SALT LAKE COUNTY — Monday is the day before elections, and more than 100,000 people have turned in their ballots so far just in Salt Lake County alone.
Mail-in ballots must be postmarked no later than Monday.
If you didn’t make it to the post office in time, you can still drop off your ballot in a ballot box or vote in-person at a voting center by 8 p.m. Tuesday.
As ballots were dropped off, both mayoral candidates in Salt Lake County said they were still out knocking doors, hoping to spike voter participation above 40 percent.
Utah Sen. Luz Escamilla said the most important thing she is trying to convey to voters is making Salt Lake City sustainable for everyone.
“Where everyone in Salt Lake City has a chance to have the quality of life we enjoy living here as residents, and that we need a leader and someone that can actually manage a city,” Escamilla said.
Salt Lake City Councilwoman Erin Mendenhall said she’s pushing for better air quality and a better transit system.
“I have some big proposals of dramatically shifting the way people move through the city, our residents, but people coming in and out everyday,” Mendenhall said.
One hot topic during the campaign has been the proposed addition of an inland port.
Mendenhall said without an actual business plan to scrutinize, it’s hard to say exactly what the effects will be.

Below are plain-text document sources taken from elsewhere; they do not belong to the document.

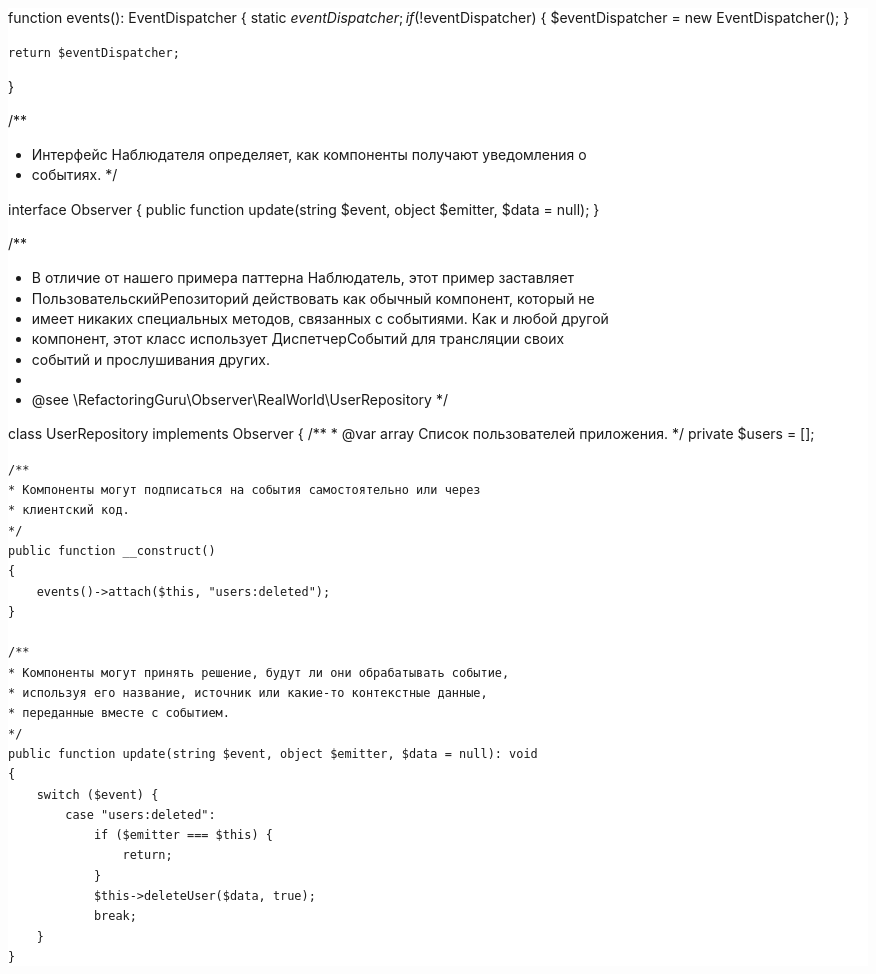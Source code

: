 function events(): EventDispatcher
{
    static $eventDispatcher;
    if (!$eventDispatcher) {
        $eventDispatcher = new EventDispatcher();
    }

    return $eventDispatcher;
}

/**
* Интерфейс Наблюдателя определяет, как компоненты получают уведомления о
* событиях.
*/

interface Observer
{
    public function update(string $event, object $emitter, $data = null);
}

/**
* В отличие от нашего примера паттерна Наблюдатель, этот пример заставляет
* ПользовательскийРепозиторий действовать как обычный компонент, который не
* имеет никаких специальных методов, связанных с событиями. Как и любой другой
* компонент, этот класс использует ДиспетчерСобытий для трансляции своих
* событий и прослушивания других.
*
* @see \RefactoringGuru\Observer\RealWorld\UserRepository
*/

class UserRepository implements Observer
{
    /**
    * @var array Список пользователей приложения.
    */
    private $users = [];

    /**
    * Компоненты могут подписаться на события самостоятельно или через
    * клиентский код.
    */
    public function __construct()
    {
        events()->attach($this, "users:deleted");
    }

    /**
    * Компоненты могут принять решение, будут ли они обрабатывать событие,
    * используя его название, источник или какие-то контекстные данные,
    * переданные вместе с событием.
    */
    public function update(string $event, object $emitter, $data = null): void
    {
        switch ($event) {
            case "users:deleted":
                if ($emitter === $this) {
                    return;
                }
                $this->deleteUser($data, true);
                break;
        }
    }
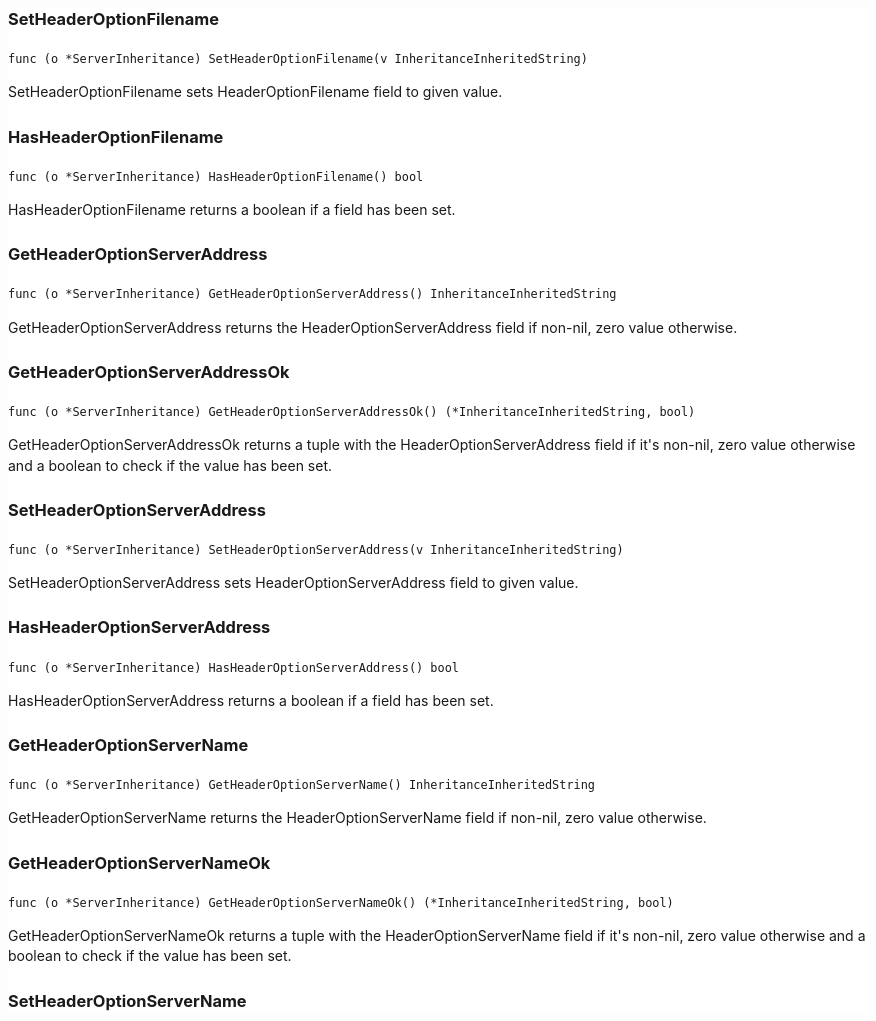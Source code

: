 ### SetHeaderOptionFilename

`func (o *ServerInheritance) SetHeaderOptionFilename(v InheritanceInheritedString)`

SetHeaderOptionFilename sets HeaderOptionFilename field to given value.

### HasHeaderOptionFilename

`func (o *ServerInheritance) HasHeaderOptionFilename() bool`

HasHeaderOptionFilename returns a boolean if a field has been set.

### GetHeaderOptionServerAddress

`func (o *ServerInheritance) GetHeaderOptionServerAddress() InheritanceInheritedString`

GetHeaderOptionServerAddress returns the HeaderOptionServerAddress field if non-nil, zero value otherwise.

### GetHeaderOptionServerAddressOk

`func (o *ServerInheritance) GetHeaderOptionServerAddressOk() (*InheritanceInheritedString, bool)`

GetHeaderOptionServerAddressOk returns a tuple with the HeaderOptionServerAddress field if it's non-nil, zero value otherwise
and a boolean to check if the value has been set.

### SetHeaderOptionServerAddress

`func (o *ServerInheritance) SetHeaderOptionServerAddress(v InheritanceInheritedString)`

SetHeaderOptionServerAddress sets HeaderOptionServerAddress field to given value.

### HasHeaderOptionServerAddress

`func (o *ServerInheritance) HasHeaderOptionServerAddress() bool`

HasHeaderOptionServerAddress returns a boolean if a field has been set.

### GetHeaderOptionServerName

`func (o *ServerInheritance) GetHeaderOptionServerName() InheritanceInheritedString`

GetHeaderOptionServerName returns the HeaderOptionServerName field if non-nil, zero value otherwise.

### GetHeaderOptionServerNameOk

`func (o *ServerInheritance) GetHeaderOptionServerNameOk() (*InheritanceInheritedString, bool)`

GetHeaderOptionServerNameOk returns a tuple with the HeaderOptionServerName field if it's non-nil, zero value otherwise
and a boolean to check if the value has been set.

### SetHeaderOptionServerName
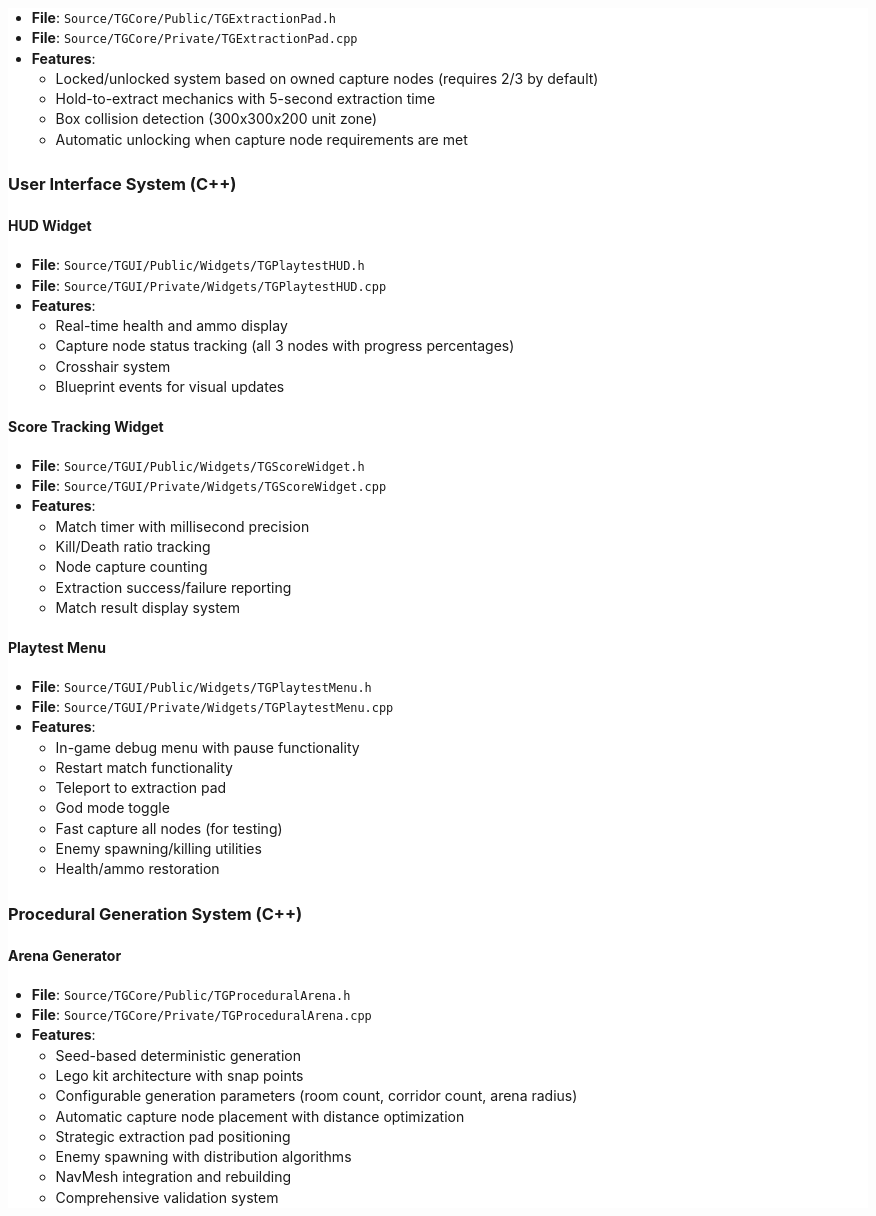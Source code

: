 - **File**: `Source/TGCore/Public/TGExtractionPad.h`
- **File**: `Source/TGCore/Private/TGExtractionPad.cpp`
- **Features**:
  - Locked/unlocked system based on owned capture nodes (requires 2/3 by default)
  - Hold-to-extract mechanics with 5-second extraction time
  - Box collision detection (300x300x200 unit zone)
  - Automatic unlocking when capture node requirements are met

### User Interface System (C++)

#### HUD Widget
- **File**: `Source/TGUI/Public/Widgets/TGPlaytestHUD.h`
- **File**: `Source/TGUI/Private/Widgets/TGPlaytestHUD.cpp`
- **Features**:
  - Real-time health and ammo display
  - Capture node status tracking (all 3 nodes with progress percentages)
  - Crosshair system
  - Blueprint events for visual updates

#### Score Tracking Widget
- **File**: `Source/TGUI/Public/Widgets/TGScoreWidget.h`
- **File**: `Source/TGUI/Private/Widgets/TGScoreWidget.cpp`
- **Features**:
  - Match timer with millisecond precision
  - Kill/Death ratio tracking
  - Node capture counting
  - Extraction success/failure reporting
  - Match result display system

#### Playtest Menu
- **File**: `Source/TGUI/Public/Widgets/TGPlaytestMenu.h`
- **File**: `Source/TGUI/Private/Widgets/TGPlaytestMenu.cpp`
- **Features**:
  - In-game debug menu with pause functionality
  - Restart match functionality
  - Teleport to extraction pad
  - God mode toggle
  - Fast capture all nodes (for testing)
  - Enemy spawning/killing utilities
  - Health/ammo restoration

### Procedural Generation System (C++)

#### Arena Generator
- **File**: `Source/TGCore/Public/TGProceduralArena.h`
- **File**: `Source/TGCore/Private/TGProceduralArena.cpp`
- **Features**:
  - Seed-based deterministic generation
  - Lego kit architecture with snap points
  - Configurable generation parameters (room count, corridor count, arena radius)
  - Automatic capture node placement with distance optimization
  - Strategic extraction pad positioning
  - Enemy spawning with distribution algorithms
  - NavMesh integration and rebuilding
  - Comprehensive validation system
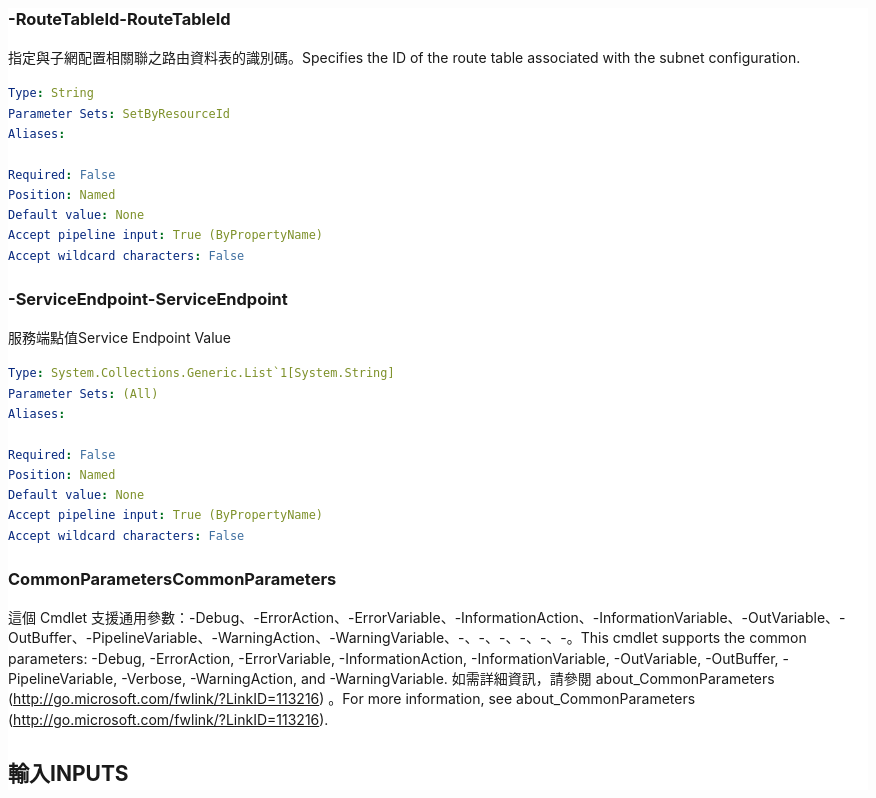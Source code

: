### <span data-ttu-id="d7d0f-128">-RouteTableId</span><span class="sxs-lookup"><span data-stu-id="d7d0f-128">-RouteTableId</span></span>
<span data-ttu-id="d7d0f-129">指定與子網配置相關聯之路由資料表的識別碼。</span><span class="sxs-lookup"><span data-stu-id="d7d0f-129">Specifies the ID of the route table associated with the subnet configuration.</span></span>

```yaml
Type: String
Parameter Sets: SetByResourceId
Aliases: 

Required: False
Position: Named
Default value: None
Accept pipeline input: True (ByPropertyName)
Accept wildcard characters: False
```

### <span data-ttu-id="d7d0f-130">-ServiceEndpoint</span><span class="sxs-lookup"><span data-stu-id="d7d0f-130">-ServiceEndpoint</span></span>
<span data-ttu-id="d7d0f-131">服務端點值</span><span class="sxs-lookup"><span data-stu-id="d7d0f-131">Service Endpoint Value</span></span>

```yaml
Type: System.Collections.Generic.List`1[System.String]
Parameter Sets: (All)
Aliases: 

Required: False
Position: Named
Default value: None
Accept pipeline input: True (ByPropertyName)
Accept wildcard characters: False
```

### <span data-ttu-id="d7d0f-132">CommonParameters</span><span class="sxs-lookup"><span data-stu-id="d7d0f-132">CommonParameters</span></span>
<span data-ttu-id="d7d0f-133">這個 Cmdlet 支援通用參數：-Debug、-ErrorAction、-ErrorVariable、-InformationAction、-InformationVariable、-OutVariable、-OutBuffer、-PipelineVariable、-WarningAction、-WarningVariable、-、-、-、-、-、-。</span><span class="sxs-lookup"><span data-stu-id="d7d0f-133">This cmdlet supports the common parameters: -Debug, -ErrorAction, -ErrorVariable, -InformationAction, -InformationVariable, -OutVariable, -OutBuffer, -PipelineVariable, -Verbose, -WarningAction, and -WarningVariable.</span></span> <span data-ttu-id="d7d0f-134">如需詳細資訊，請參閱 about_CommonParameters (http://go.microsoft.com/fwlink/?LinkID=113216) 。</span><span class="sxs-lookup"><span data-stu-id="d7d0f-134">For more information, see about_CommonParameters (http://go.microsoft.com/fwlink/?LinkID=113216).</span></span>

## <span data-ttu-id="d7d0f-135">輸入</span><span class="sxs-lookup"><span data-stu-id="d7d0f-135">INPUTS</span></span>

“I will be at that table every time they have a conversation about what’s going to happen out there,” Mendenhall said. “We can’t afford a mayor who walks away in frustration or doesn’t show up because she’s upset.”
On the other hand, Escamilla said she has made her stance over and over again on this issue while serving the senate.
“I’ve voted against every single inland port bill,” Escamilla said. “I think we need a mayor that can stand strong in making sure that we are always moving forward with the lawsuit, finding every resource available to protect Salt Lake City, get back our ability of land use authority and taxing increment, and then be able to work with the state.”
Both female, democrat candidates said they are pleased with how “clean” their campaigns have been.
Escamilla and Mendenhall have worked within Utah government and said they want to bring a new perspective to the city.